■ **WORK ITEM**: Write out every line exactly, from the first line of the records below through the line that contains "- Command-line program".

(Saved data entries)
────────────────
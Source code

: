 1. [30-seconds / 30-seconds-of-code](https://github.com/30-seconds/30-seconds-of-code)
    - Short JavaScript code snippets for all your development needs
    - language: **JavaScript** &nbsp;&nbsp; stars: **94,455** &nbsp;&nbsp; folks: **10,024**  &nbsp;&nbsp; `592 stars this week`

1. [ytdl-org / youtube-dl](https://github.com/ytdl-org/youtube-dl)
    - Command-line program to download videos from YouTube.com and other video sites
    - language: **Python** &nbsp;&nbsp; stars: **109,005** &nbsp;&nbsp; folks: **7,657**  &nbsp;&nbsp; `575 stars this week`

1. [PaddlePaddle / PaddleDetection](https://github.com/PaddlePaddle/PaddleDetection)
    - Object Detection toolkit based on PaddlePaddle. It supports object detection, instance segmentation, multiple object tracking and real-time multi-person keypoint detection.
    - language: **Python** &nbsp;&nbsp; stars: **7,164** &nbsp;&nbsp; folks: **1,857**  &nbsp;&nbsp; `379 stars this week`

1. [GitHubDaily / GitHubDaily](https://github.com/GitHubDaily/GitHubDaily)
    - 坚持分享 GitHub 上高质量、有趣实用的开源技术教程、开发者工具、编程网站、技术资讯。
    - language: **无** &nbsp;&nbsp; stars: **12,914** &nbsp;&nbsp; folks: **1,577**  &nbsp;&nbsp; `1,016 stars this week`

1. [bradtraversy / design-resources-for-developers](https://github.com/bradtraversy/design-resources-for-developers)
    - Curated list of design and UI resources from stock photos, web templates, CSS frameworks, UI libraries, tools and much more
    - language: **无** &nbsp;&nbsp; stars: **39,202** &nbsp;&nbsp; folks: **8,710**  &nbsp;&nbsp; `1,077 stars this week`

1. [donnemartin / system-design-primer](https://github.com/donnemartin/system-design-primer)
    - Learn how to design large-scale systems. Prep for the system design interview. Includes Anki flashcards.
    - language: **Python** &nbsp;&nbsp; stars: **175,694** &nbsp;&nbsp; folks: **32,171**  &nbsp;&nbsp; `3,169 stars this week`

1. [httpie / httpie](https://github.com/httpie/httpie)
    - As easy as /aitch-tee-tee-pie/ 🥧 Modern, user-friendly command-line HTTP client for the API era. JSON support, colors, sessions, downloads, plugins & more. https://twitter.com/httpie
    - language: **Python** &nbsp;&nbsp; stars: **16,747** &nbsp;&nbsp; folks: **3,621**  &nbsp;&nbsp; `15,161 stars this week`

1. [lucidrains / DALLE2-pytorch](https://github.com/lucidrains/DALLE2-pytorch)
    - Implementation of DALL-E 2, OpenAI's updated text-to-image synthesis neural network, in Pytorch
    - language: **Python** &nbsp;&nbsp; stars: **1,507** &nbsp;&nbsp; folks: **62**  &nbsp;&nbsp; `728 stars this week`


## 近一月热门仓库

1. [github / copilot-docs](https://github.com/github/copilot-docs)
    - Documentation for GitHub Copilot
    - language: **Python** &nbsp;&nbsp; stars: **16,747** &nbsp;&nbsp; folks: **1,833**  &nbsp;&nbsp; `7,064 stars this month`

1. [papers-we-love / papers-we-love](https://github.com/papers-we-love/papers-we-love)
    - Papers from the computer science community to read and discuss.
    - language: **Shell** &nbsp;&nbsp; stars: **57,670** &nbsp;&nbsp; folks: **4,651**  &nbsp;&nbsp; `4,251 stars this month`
────────────────
■ **OUTPUT FOR THIS TASK**:
Source code

: 1. [30-seconds / 30-seconds-of-code](https://github.com/30-seconds/30-seconds-of-code)
    - Short JavaScript code snippets for all your development needs
    - language: **JavaScript** &nbsp;&nbsp; stars: **94,455** &nbsp;&nbsp; folks: **10,024**  &nbsp;&nbsp; `592 stars this week`

1. [ytdl-org / youtube-dl](https://github.com/ytdl-org/youtube-dl)
    - Command-line program to download videos from YouTube.com and other video sites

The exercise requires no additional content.